Mixtape by French Montana and DJ Drama
- Released: January 6, 2023
- Genre: 56:44
- Label: Coke Boys
- Producers: Boi-1da; Cool & Dre; Cubeatz; Frost; Mixx; Harry Fraud; ISM; Matthew Burnett; Miichkel; Oogie Mane; Pro Logic; Rippa on the Beat; Sahara; SprngBrk; YC; Young Martey;

French Montana chronology
| Montega (2022) | Coke Boys 6 (2023) | Mac & Cheese 5 (2024) |

DJ Drama chronology
| Rollin Stone (2023) | Coke Boys 6 (2023) |  |

Alternative cover

Singles from Coke Boys 6
- "Slidin" Released: July 22, 2022; "Fenty" Released: October 21, 2022; "Yes I Do" Released: November 11, 2022; "Finesse" Released: November 28, 2022;

= Coke Boys 6 =

Coke Boys 6 is a collaborative mixtape by Moroccan-American rapper French Montana and American disc jockey DJ Drama. It was released through Coke Boys Records on January 6, 2023.

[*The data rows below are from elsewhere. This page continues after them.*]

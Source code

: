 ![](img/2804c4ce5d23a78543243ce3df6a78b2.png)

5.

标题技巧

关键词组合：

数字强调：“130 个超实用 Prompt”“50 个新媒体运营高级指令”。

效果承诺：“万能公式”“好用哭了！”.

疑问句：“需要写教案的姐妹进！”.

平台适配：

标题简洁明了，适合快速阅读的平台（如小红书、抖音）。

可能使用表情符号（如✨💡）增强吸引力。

The mixtape contains guest appearances from Stove God Cooks, Cheeze, the late Chinx, Smooky Margielaa, ASAP Rocky, Vory, Max B, Rob49, Ayoub, Jeremih, Benny the Butcher, DThang, EST Gee, Big30, Nav, King Combs, Kodak Black, and Pheelz. The "Money Heist Edition" of the mixtape was released simultaneously alongside the release of the original version. It contains additional guest appearances from Kenzo B, Mr.Chicken, LGP Qua, Tory Lanez, Chinese Kitty, YNP Maine, CJ, T Dot, Bando Gz, Viso, and Jhettaheat.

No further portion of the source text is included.